Federal standards would reduce marine-engine emissions by 75 percent by 2025, a board staff report said.
"Currently, a personal watercraft operated for seven hours produces more smog-forming emissions than a 1998 passenger car driven for 100,000 miles. The impact of marine engines on air quality is especially serious on summer weekend days, when smog levels are highest and use of marine engines is heaviest," according to a staff analysis by the ARB.
Personal watercraft spew 100 tons or more of pollutants into California's air on a summer day, according to the staff. The most polluting of the craft, those powered by two-stroke engines, also pour unburned gasoline into the water.
The ARB, the state's top air-pollution regulator and an agency whose decisions are watched closely around the country, adopted the rules after months of hearings and testimony.
Environmentalists, while pleased with the new regulations, said they don't go far enough. Boat owners and sellers, engine manufacturers and lobbyists for personal watercraft said the regulations could economically cripple California's $11 billion boating industry.
"We think the rules could have been much tougher. They could have done much more. I don't think the marine industry has any idea how easy it got off," said Russell Long, a spokesman for the San Francisco-based Blue Water Network, an environmental coalition that includes the Sierra Club.
Representatives of the marine industry questioned the board's assessment of the environmental impact of the engines' pollution and said the industry had made good-faith efforts to provide clean engines.
Moreover, they said, the cost of modifying the engines to comply with the regulations is higher than the ARB's estimates. The board said altering an engine would add an average of 14 percent to the cost, which would be passed on to consumers.

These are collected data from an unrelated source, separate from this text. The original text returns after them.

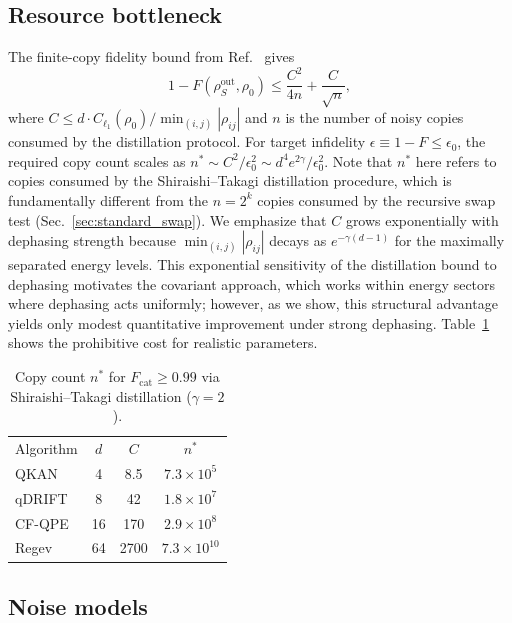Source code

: \documentclass[prx,twocolumn,superscriptaddress,longbibliography,floatfix]{revtex4-2}
\begin{document}
\subsection{Resource bottleneck}
\label{sec:bottleneck}

The finite-copy fidelity bound from Ref.~\cite{Shiraishi2024} gives
\begin{equation}
1 - F(\rho_S^\mathrm{out}, \rho_0) \leq \frac{C^2}{4n} + \frac{C}{\sqrt{n}},
\label{eq:finite_n}
\end{equation}
where $C \leq d \cdot C_{\ell_1}(\rho_0) / \min_{(i,j)} |\rho_{ij}|$ and $n$ is the number of noisy copies consumed by the distillation protocol.
For target infidelity $\epsilon \equiv 1 - F \leq \epsilon_0$, the required copy count scales as $n^* \sim C^2/\epsilon_0^2 \sim d^4 e^{2\gamma}/\epsilon_0^2$.
Note that $n^*$ here refers to copies consumed by the Shiraishi--Takagi distillation procedure, which is fundamentally different from the $n = 2^k$ copies consumed by the recursive swap test (Sec.~\ref{sec:standard_swap}).
We emphasize that $C$ grows exponentially with dephasing strength because $\min_{(i,j)}|\rho_{ij}|$ decays as $e^{-\gamma(d-1)}$ for the maximally separated energy levels.
This exponential sensitivity of the distillation bound to dephasing motivates the covariant approach, which works within energy sectors where dephasing acts uniformly; however, as we show, this structural advantage yields only modest quantitative improvement under strong dephasing.
Table~\ref{tab:bottleneck} shows the prohibitive cost for realistic parameters.

\begin{table}[tb]
\caption{Copy count $n^*$ for $F_\mathrm{cat} \geq 0.99$ via Shiraishi--Takagi distillation ($\gamma = 2$).}
\label{tab:bottleneck}
\begin{ruledtabular}
\begin{tabular}{lccc}
Algorithm & $d$ & $C$ & $n^*$ \\
\colrule
QKAN & 4 & 8.5 & $7.3 \times 10^5$ \\
qDRIFT & 8 & 42 & $1.8 \times 10^7$ \\
CF-QPE & 16 & 170 & $2.9 \times 10^8$ \\
Regev & 64 & 2700 & $7.3 \times 10^{10}$ \\
\end{tabular}
\end{ruledtabular}
\end{table}

\subsection{Noise models}
\label{sec:noise_models}
\end{document}
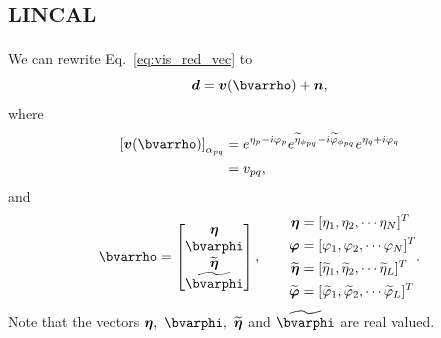 \documentclass[useAMS,usenatbib]{mn2e}
\newcommand{\bd}{\bmath{d}}
\newcommand{\bv}{\bmath{v}}
\newcommand{\bn}{\bmath{n}}
\begin{document}
\section{\textsc{lincal}}
\label{sec:lincal}
We can rewrite Eq.~\eqref{eq:vis_red_vec} to \citep{Liu2010}
\begin{equation}
\label{eq:lincal_vec}
\bd = \bv(\bvarrho) + \bn, 
\end{equation}
where 
\begin{align}
\left [ \bv(\bvarrho) \right ]_{\alpha_{pq}} &= e^{\eta_p - i \varphi_p} e^{\widetilde{\eta}_{\phi_{pq}}- i \widetilde{\varphi}_{\phi_{pq}}} e^{\eta_q + i \varphi_q}\\
&= v_{pq},
\end{align}
and
\begin{equation}
\bvarrho = 
\begin{bmatrix}
\bmath{\eta} \\
\bvarphi \\
\widetilde{\bmath{\eta}} \\
\widetilde{\bvarphi}
\end{bmatrix},\qquad
\begin{aligned}
\bmath{\eta} &= [\eta_1, \eta_2,\cdots \eta_N]^T\\
 \bmath{\varphi} &= [\varphi_1, \varphi_2,\cdots \varphi_N]^T\\
 \widetilde{\bmath{\eta}} &= [\widetilde{\eta}_1, \widetilde{\eta}_2,\cdots \widetilde{\eta}_L]^T\\
 \widetilde{\bmath{\varphi}} &= [\widetilde{\varphi}_1, \widetilde{\varphi}_2,\cdots \widetilde{\varphi}_L]^T
\end{aligned}.
\label{eq:help}
\end{equation}
Note that the vectors $\bmath{\eta},~\bvarphi,~\widetilde{\bmath{\eta}}$ and $\widetilde{\bvarphi}$ are real valued.
\end{document}
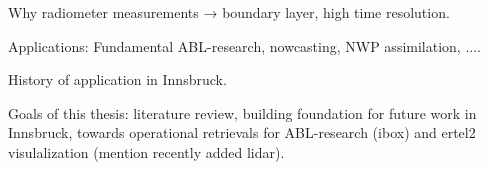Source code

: Why radiometer measurements → boundary layer, high time resolution.

Applications: Fundamental ABL-research, nowcasting, NWP assimilation, ....

History of application in Innsbruck.

Goals of this thesis: literature review, building foundation for future work
in Innsbruck, towards operational retrievals for ABL-research (ibox) and ertel2
visulalization (mention recently added lidar).
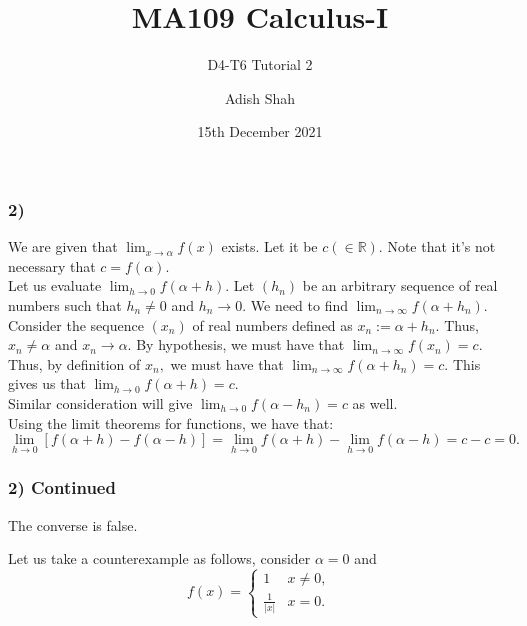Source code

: \documentclass[handout]{beamer}
\title[MA109 Calculus-I] %
{MA109 Calculus-I}
\subtitle{D4-T6 Tutorial 2}
\author[Adish Shah] %
{Adish Shah}
\date[15th December 2021] %
{15th December 2021}
\begin{document}
\frame{\titlepage}

\begin{frame}
\frametitle{2)}
We are given that $\displaystyle\lim_{x\to \alpha}f(x)$ exists. Let it be $c (\in \mathbb{R}).$ Note that it's {\color[rgb]{1, 0, 0} not} necessary that $c = f(\alpha).$\\
	Let us evaluate $\displaystyle\lim_{h\to 0}f(\alpha + h).$ Let $(h_n)$ be an arbitrary sequence of real numbers such that $h_n \neq 0$ and $h_n \to 0.$ We need to find $\displaystyle\lim_{n\to \infty}f(\alpha + h_n).$\\
	Consider the sequence $(x_n)$ of real numbers defined as $x_n := \alpha + h_n.$ Thus, $x_n \neq \alpha$ and $x_n \to \alpha.$ By hypothesis, we must have that $\displaystyle\lim_{n\to \infty}f(x_n) = c.$\\
	Thus, by definition of $x_n,$ we must have that $\displaystyle\lim_{n\to \infty}f(\alpha + h_n) = c.$ This gives us that $\displaystyle\lim_{h\to 0}f(\alpha + h) = c.$\\
	Similar consideration will give $\displaystyle\lim_{h\to 0}f(\alpha - h_n) = c$ as well.\\
	Using the limit theorems for functions, we have that:
	\[\lim_{h\to 0}[f(\alpha + h) - f(\alpha - h)] = \lim_{h\to 0}f(\alpha+h) - \lim_{h\to 0}f(\alpha-h) = c - c = 0.\]
\end{frame}

\begin{frame}
\frametitle{2) Continued}
The converse is false.

Let us take a counterexample as follows, consider $\alpha = 0$ and
\begin{equation*} 
    f(x) = \begin{cases}
        1 & x \neq 0,\\
        \frac{1}{|x|} & x = 0.
    \end{cases}
\end{equation*}
    
\end{frame}

\end{document}
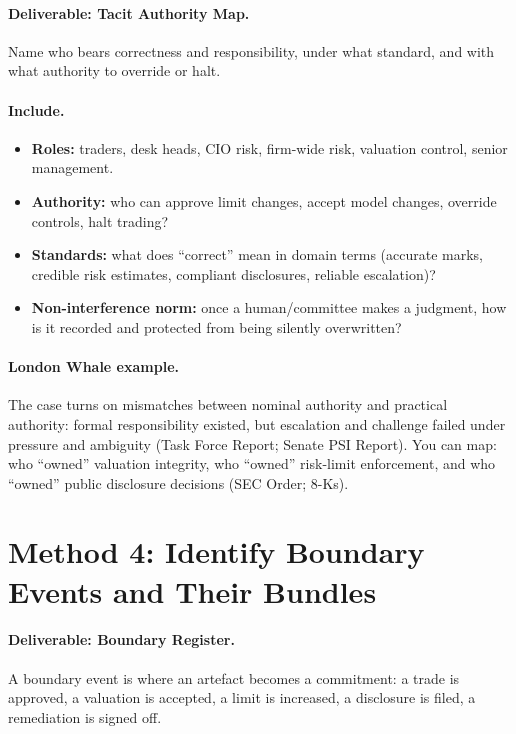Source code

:\paragraph{Deliverable: Tacit Authority Map.}
Name who bears correctness and responsibility, under what standard, and with what authority to override or halt.

\paragraph{Include.}
\begin{itemize}
  \item \textbf{Roles:} traders, desk heads, CIO risk, firm-wide risk, valuation control, senior management.
  \item \textbf{Authority:} who can approve limit changes, accept model changes, override controls, halt trading?
  \item \textbf{Standards:} what does “correct” mean in domain terms (accurate marks, credible risk estimates,
        compliant disclosures, reliable escalation)?
  \item \textbf{Non-interference norm:} once a human/committee makes a judgment, how is it recorded and protected from being silently overwritten?
\end{itemize}

\paragraph{London Whale example.}
The case turns on mismatches between nominal authority and practical authority: formal responsibility existed,
but escalation and challenge failed under pressure and ambiguity (Task Force Report; Senate PSI Report).
You can map: who “owned” valuation integrity, who “owned” risk-limit enforcement, and who “owned” public disclosure decisions (SEC Order; 8-Ks).

\section{Method 4: Identify Boundary Events and Their Bundles}
\label{sec:m4-boundaries}

\paragraph{Deliverable: Boundary Register.}
A boundary event is where an artefact becomes a commitment: a trade is approved, a valuation is accepted,
a limit is increased, a disclosure is filed, a remediation is signed off.

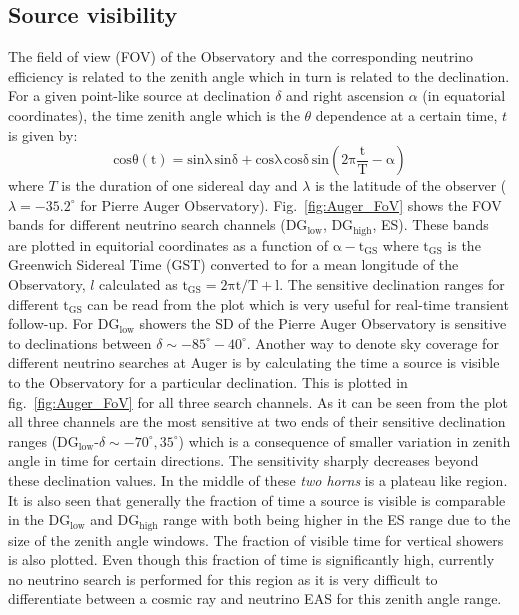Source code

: \subsection{Source visibility}
\label{subsec:psource_coverage}
The field of view (FOV) of the Observatory and the corresponding neutrino efficiency is related to the zenith angle which in turn is related to the declination. For a given point-like source at declination $\delta$ and right ascension $\alpha$ (in equatorial coordinates), the time zenith angle which is the $\theta$ dependence at a certain time, $t$ is given by:
\begin{equation}
  \label{eq:zenith_angle_time}
  \mathrm{cos \theta(t) = sin \lambda \,sin \delta+ cos \lambda \, cos \delta \,sin (2\pi \frac{t}{T} - \alpha)}
\end{equation} 
where $T$ is the duration of one sidereal day and $\lambda$ is the latitude of the observer ($\lambda = -35.2^{\circ}$ for Pierre Auger Observatory). 
Fig.~\ref{fig:Auger_FoV} shows the FOV bands for different neutrino search channels (DG$\mathrm{_{low}}$, DG$\mathrm{_{high}}$, ES). These bands are plotted in equitorial coordinates as a function of $\mathrm{\alpha - t _{GS}}$ where $\mathrm{t_{GS}}$ is the Greenwich Sidereal Time (GST) converted to for a mean longitude of the Observatory, $l$ calculated as $\mathrm{t_{GS}= 2\pi t/T + l}$. The sensitive declination ranges for different $\mathrm{t_{GS}}$ can be read from the plot which is very useful for real-time transient follow-up. For DG$\mathrm{_{low}}$ showers the SD of the Pierre Auger Observatory is sensitive to declinations between $\delta \sim -85^{\circ} - 40^{\circ}$. Another way to denote sky coverage for different neutrino searches at Auger is by calculating the time a source is visible to the Observatory for a particular declination. This is plotted in fig.~\ref{fig:Auger_FoV} for all three search channels. As it can be seen from the plot all three channels are the most sensitive at two ends of their sensitive declination ranges (DG$\mathrm{_{low}}$-$\delta \sim -70^{\circ}, 35^{\circ}$) which is a consequence of smaller variation in zenith angle in time for certain directions. The sensitivity sharply decreases beyond these declination values. In the middle of these \textit{two horns} is a plateau like region. It is also seen that generally the fraction of time a source is visible is comparable in the DG$\mathrm{_{low}}$ and DG$\mathrm{_{high}}$ range with both being higher in the ES range due to the size of the zenith angle windows. The fraction of visible time for vertical showers is also plotted. Even though this fraction of time is significantly high, currently no neutrino search is performed for this region as it is very difficult to differentiate between a cosmic ray and neutrino EAS for this zenith angle range.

The engines range in price from a few hundred dollars to $20,000.
"I'm not opposed to cleaning things up, so long as the standards they set are attainable," said Bill Jacobs, attorney for the San Diego Personal Watercraft Association.
The state's action is certain to raise the cost of personal watercraft, he said, adding that a small price hike of less than 4 percent shouldn't be a problem.
But if the pollution restrictions trigger a dramatic rise in cost to the manufacturers, "they may even leave California because this isn't their biggest market."
Despite assertions to the contrary, Jacobs said he doesn't believe personal watercraft by themselves contribute significantly to air pollution.
"The amount of pollution from personal watercraft is negligible because there are so few of them out there," he said.
John Jay, a Milpitas boat retailer, said the new regulations would strangle his business.
"It's a sticker-shock deal. It's just too costly. It's as if they are going to intentionally regulate me out of business. And when it happens in California, there's a ripple effect and it will happen in the rest of the country," Jay said.
Staff writer Terry Rodgers contributed to this report.